Lease-option: A unilateral agreement. You have the right to buy, but aren't required to. The seller, on the other hand, is required to sell if you choose to buy. Typically, you pay an up-front option fee (the amount varies, but often is 1%-3% of an agreed-upon purchase price). You lease the property for a period of time (2-5 years, typically; less is very risky), often with a percentage of what you pay in rent credited toward the purchase price. During or at the termination of the lease, you have the right to buy the property at the agreed-upon price.
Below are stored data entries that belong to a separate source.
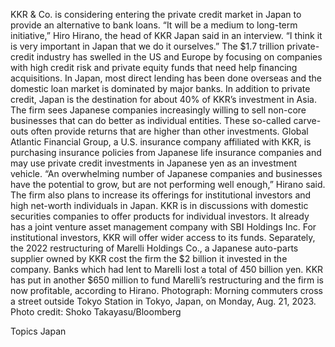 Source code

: KKR & Co. is considering entering the private credit market in Japan to provide an alternative to bank loans.
“It will be a medium to long-term initiative,” Hiro Hirano, the head of KKR Japan said in an interview. “I think it is very important in Japan that we do it ourselves.”
The $1.7 trillion private-credit industry has swelled in the US and Europe by focusing on companies with high credit risk and private equity funds that need help financing acquisitions. In Japan, most direct lending has been done overseas and the domestic loan market is dominated by major banks.
In addition to private credit, Japan is the destination for about 40% of KKR’s investment in Asia. The firm sees Japanese companies increasingly willing to sell non-core businesses that can do better as individual entities. These so-called carve-outs often provide returns that are higher than other investments.
Global Atlantic Financial Group, a U.S. insurance company affiliated with KKR, is purchasing insurance policies from Japanese life insurance companies and may use private credit investments in Japanese yen as an investment vehicle.
“An overwhelming number of Japanese companies and businesses have the potential to grow, but are not performing well enough,” Hirano said.
The firm also plans to increase its offerings for institutional investors and high net-worth individuals in Japan. KKR is in discussions with domestic securities companies to offer products for individual investors. It already has a joint venture asset management company with SBI Holdings Inc. For institutional investors, KKR will offer wider access to its funds.
Separately, the 2022 restructuring of Marelli Holdings Co., a Japanese auto-parts supplier owned by KKR cost the firm the $2 billion it invested in the company. Banks which had lent to Marelli lost a total of 450 billion yen.
KKR has put in another $650 million to fund Marelli’s restructuring and the firm is now profitable, according to Hirano.
Photograph: Morning commuters cross a street outside Tokyo Station in Tokyo, Japan, on Monday, Aug. 21, 2023. Photo credit: Shoko Takayasu/Bloomberg

Topics
Japan
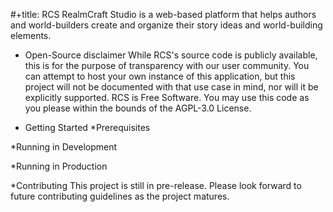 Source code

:#+title:  RCS
RealmCraft Studio is a web-based platform that helps authors and world-builders create and organize their story ideas and world-building elements.

* Open-Source disclaimer
While RCS's source code is publicly available, this is for the purpose of transparency with our user community. You can attempt to host your own instance of this application, but this project will not be documented with that use case in mind, nor will it be explicitly supported.
RCS is Free Software. You may use this code as you please within the bounds of the AGPL-3.0 License.

* Getting Started
  *Prerequisites

*Running in Development

*Running in Production

*Contributing
This project is still in pre-release. Please look forward to future contributing guidelines as the project matures.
Lease-purchase: Similar to a lease-option, but a bilateral agreement. You have agreed to buy; the seller has agreed to sell. The remainder of the description, above, is the same--an up-gront option fee, a predetermined purchase price, a specified period for the option, a portion of your payment credited toward the purchase price.
Your rights under either scenario can vary, depending on what you and the seller have agreed to. Typically, the option fee is nonrefundable. Any rent credits--the portion of your rent credited toward the purchase price--are nonrefundable. So if you choose not to buy (under a lease-option) or can't buy (under a lease-purchase), you lose both your option fee and rent credits.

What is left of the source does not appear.